Firman menghafal nama lengkapnya dan seperti inisial pada artikel barusan, tentu merujuk ke dirinya.
"Korban diduga dipukuli botol kaca, oleh seseorang?" Firman sempat termangu membaca kalimat selanjutnya. "Seseorang? Bukankah jelas-jelas itu Mira? Kenapa tertulisnya seseorang? Bahkan tidak ada ciri-cirinya lagi."
Firman menebak pihak sekolah pasti menutupi kasus perundungan itu. Jelas, tidak ada nama pelaku di situ. Apakah ini menandakan bahwa SMA Sentosa memutuskan untuk menyudahi kasus perundungan dan berubah menjadi damai antara pelaku dan korban?
Firman salah fokus melihat artikel di sebelah kanan layarnya. SMA Sentosa. Lagi dan lagi SMA Sentosa masuk dalam berita. Tetapi anehnya bukanlah prestasi yang menjadi pembahasan. Melainkan pembahasan yang membuat Firman terkejut–sekali lagi.
"Perundungan?" Satu kata yang berhasil meluncur dari mulut Firman, menyimpulkan apa yang telah dia lihat. "Memang sekarang masih ada perundungan?"
Firman membuka artikel yang mengejutkan dirinya, kemudian fokus membaca kalimat per kalimat dari artikel tersebut.
"Perundungan? Permainan? Permainan apa?" Firman makin membingungkan kata setelah perundungan itu. Apa yang dimaksud permainan? Bukankah highlight-nya perundungan?
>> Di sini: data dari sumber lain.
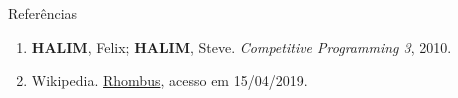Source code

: \begin{frame}[fragile]{Referências}

    \begin{enumerate}
        \item \textbf{HALIM}, Felix; \textbf{HALIM}, Steve. \textit{Competitive Programming 3}, 2010.

        \item Wikipedia. \href{https://en.wikipedia.org/wiki/Rhombus}{Rhombus}, acesso em 15/04/2019.

    \end{enumerate}

\end{frame}
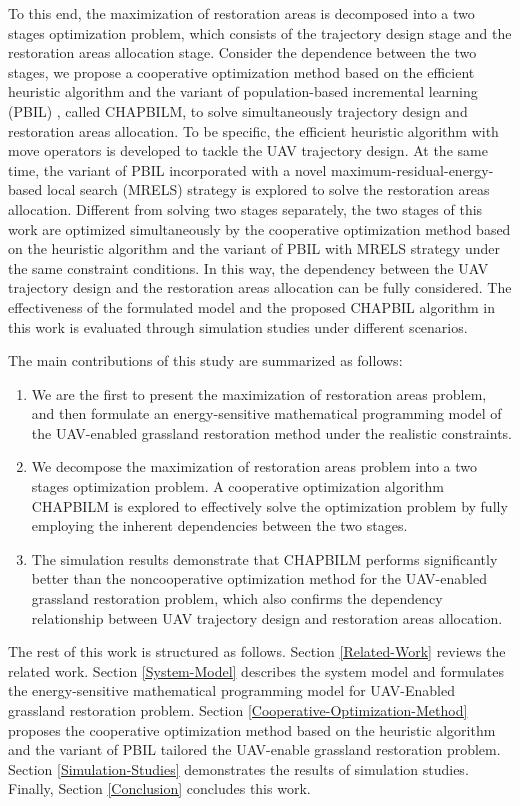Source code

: \documentclass[preprint,5pt]{elsarticle}
\begin{document}
To this end, the maximization of restoration areas is decomposed into a two stages optimization problem, which consists of the trajectory design stage and the restoration areas allocation stage. Consider the dependence between the two stages, we propose a cooperative optimization method based on the efficient heuristic algorithm and the
variant of population-based incremental learning (PBIL) \cite{baluja1994population}, called CHAPBILM, to solve simultaneously trajectory design and restoration areas allocation. To be specific, the efficient heuristic algorithm with move operators is developed to tackle the UAV trajectory design. At the same time, the variant of PBIL incorporated with a novel maximum-residual-energy-based local search (MRELS) strategy is explored to solve the restoration areas allocation. Different from solving two stages separately, the two stages of this work are optimized simultaneously by the cooperative optimization method based on the heuristic algorithm and the variant of PBIL with MRELS strategy under the same constraint conditions. In this way, the dependency between the UAV trajectory design and the restoration areas allocation can be fully considered. The effectiveness of the formulated model and the proposed CHAPBIL algorithm in this work is evaluated through simulation studies under different scenarios.

The main contributions of this study are summarized as follows:
\begin{enumerate}
  \item We are the first to present the maximization of restoration areas problem, and then formulate an energy-sensitive mathematical programming model of the UAV-enabled grassland restoration method under the realistic constraints.
  \item We decompose the maximization of restoration areas problem into a two stages optimization problem.
        A cooperative optimization algorithm CHAPBILM is explored to effectively solve the optimization problem by fully employing the inherent dependencies between the two stages.
  \item The simulation results demonstrate that CHAPBILM performs significantly better than the noncooperative optimization method for the UAV-enabled grassland restoration problem, which also confirms the dependency relationship between UAV trajectory design and restoration areas allocation.
\end{enumerate}

The rest of this work is structured as follows. Section \ref{Related-Work} reviews the related work. Section \ref{System-Model} describes the system model and formulates the energy-sensitive mathematical programming model for UAV-Enabled grassland restoration problem. Section \ref{Cooperative-Optimization-Method} proposes the cooperative optimization method based on the heuristic algorithm and the variant of PBIL tailored  the UAV-enable grassland restoration problem. Section \ref{Simulation-Studies} demonstrates the results of simulation studies. Finally, Section \ref{Conclusion} concludes this work.
\end{document}
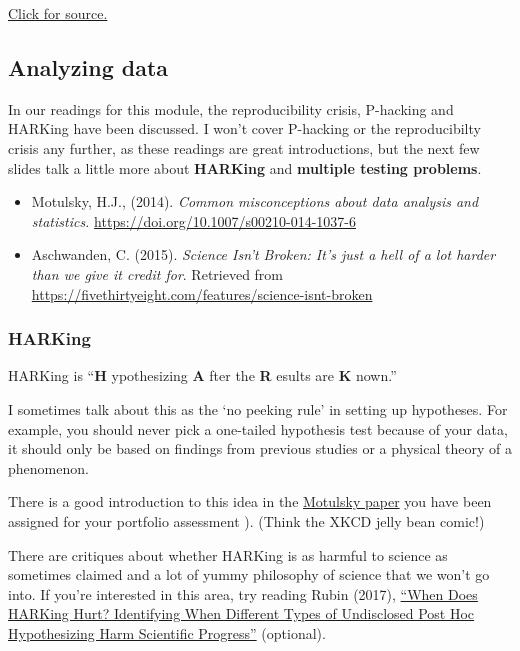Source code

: \documentclass[
  openany]{book}
\providecommand{\tightlist}{%
  \setlength{\itemsep}{0pt}\setlength{\parskip}{0pt}}
\begin{document}
\href{https://www.thequotes.net/2013/08/failures-are-stepping-stones-to-success/}{Click for source.}

\hypertarget{analyzingethics}{%
\subsection{Analyzing data}\label{analyzingethics}}

In our readings for this module, the reproducibility crisis, P-hacking and HARKing have been discussed. I won't cover P-hacking or the reproducibilty crisis any further, as these readings are great introductions, but the next few slides talk a little more about \textbf{HARKing} and \textbf{multiple testing problems}.

\begin{itemize}
\tightlist
\item
  Motulsky, H.J., (2014). \emph{Common misconceptions about data analysis and statistics.} \url{https://doi.org/10.1007/s00210-014-1037-6}
\item
  Aschwanden, C. (2015). \emph{Science Isn't Broken: It's just a hell of a lot harder than we give it credit for}. Retrieved from \url{https://fivethirtyeight.com/features/science-isnt-broken}
\end{itemize}

\hypertarget{harking}{%
\subsubsection{HARKing}\label{harking}}

HARKing is ``\textbf{H} ypothesizing \textbf{A} fter the \textbf{R} esults are \textbf{K} nown.''

I sometimes talk about this as the `no peeking rule' in setting up hypotheses. For example, you should never pick a one-tailed hypothesis test because of your data, it should only be based on findings from previous studies or a physical theory of a phenomenon.

There is a good introduction to this idea in the \href{https://link.springer.com/article/10.1007\%2Fs00210-014-1037-6}{Motulsky paper} you have been assigned for your portfolio assessment ). (Think the XKCD jelly bean comic!)

There are critiques about whether HARKing is as harmful to science as sometimes claimed and a lot of yummy philosophy of science that we won't go into. If you're interested in this area, try reading Rubin (2017), \href{https://journals.sagepub.com/doi/10.1037/gpr0000128}{``When Does HARKing Hurt? Identifying When Different Types of Undisclosed Post Hoc Hypothesizing Harm Scientific Progress''} (optional).
\end{document}
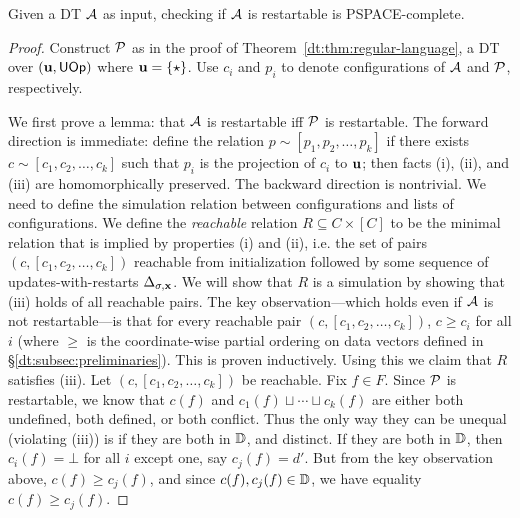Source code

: \begin{theorem}
Given a DT $\mathcal{A}$ as input,
checking if $\mathcal{A}$ is restartable is PSPACE-complete.
\label{dt:thm:restartable-pspace-complete}
\end{theorem}
\begin{proof}
Construct $\mathcal{P}$ as in the proof of Theorem~\ref{dt:thm:regular-language}, a DT over $(\textbf{u}, \textsf{UOp})$ where $\textbf{u} = \{\star\}$.
Use $c_i$ and $p_i$ to denote configurations of $\mathcal{A}$ and $\mathcal{P}$, respectively.

We first prove a lemma: that $\mathcal{A}$ is restartable iff $\mathcal{P}$ is restartable.
The forward direction is immediate:
define the relation $p \sim [p_1, p_2, \ldots, p_k]$
if there exists $c \sim [c_1, c_2, \ldots, c_k]$
such that $p_i$ is the projection of $c_i$ to $\textbf{u}$;
then facts (i), (ii), and (iii) are homomorphically preserved.
The backward direction is nontrivial.
We need to define the simulation relation
between configurations and lists of configurations.
We define the \emph{reachable} relation $R \subseteq C \times [C]$
to be the minimal relation that is implied by properties (i) and (ii), i.e. the set of pairs
$(c, [c_1, c_2, \ldots, c_k])$ reachable from initialization followed
by some sequence of updates-with-restarts $\Delta_{\sigma,\textbf{x}}$.
We will show that $R$ is a simulation by showing that
(iii) holds of all reachable pairs.
The key observation---which holds even if
$\mathcal{A}$ is not restartable---is that for every reachable pair
$(c, [c_1, c_2, \ldots, c_k])$,
$c \ge c_i$ for all $i$ (where $\ge$ is the coordinate-wise partial ordering on data vectors defined in \S\ref{dt:subsec:preliminaries}).
This is proven inductively.
Using this we claim that $R$ satisfies (iii).
Let $(c, [c_1, c_2, \ldots, c_k])$ be reachable.
Fix $f \in F$.
Since $\mathcal{P}$ is restartable, we know that
$c(f)$ and $c_1(f) \sqcup \cdots \sqcup c_k(f)$ are either both undefined, both defined, or both conflict.
Thus the only way they can be unequal (violating (iii)) is if they are both in $\mathbb{D}$, and distinct.
If they are both in $\mathbb{D}$, then $c_i(f) = \bot$ for all $i$ except one, say $c_j(f) = d'$.
But from the key observation above, $c(f) \ge c_j(f)$, and since $c(f), c_j(f) \in \mathbb{D}$, we have equality $c(f) \ge c_j(f)$.


\end{proof}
"Korban yang tidak ingin disebutkan namanya adalah siswa yang sering mengikuti perlombaan fashion show dan ... tiba-tiba ... si korban masuk dalam suatu 'permainan' yang dibuat teman-teman mereka, dan membuatnya dirundung? Pihak sekolah menduga, teman-temannya iri terhadap si korban dan sengaja membuat jebakan agar korban tersebut dirundung habis-habisan?"
Firman membulatkan kedua matanya, lagi dan lagi terkejut atas apa yang ditemukannya. "Kejadiannya sebulan lalu? Sementara pihak sekolah tidak bertindak apa-apa?"
Firman mengusap layarnya sampai di atas, melanjutkan bacaannya.
"Korban sementara ini cuti dan tidak mengikuti proses pembelajaran."
Helaan napas menjadi reaksi Firman kini. Dia menutup ponselnya dan memegang dadanya dengan satu tangan, berusaha mengatur napasnya. Firman sempat merasakan sesak melihat berita tersebut. Sungguh mengherankan, padahal dia juga korban perundungan tapi pihak sekolah menutupi si pelaku. Seakan-akan, mereka enggan menyebutkan nama pelaku.
Apa yang sebenarnya terjadi dengan sekolah itu?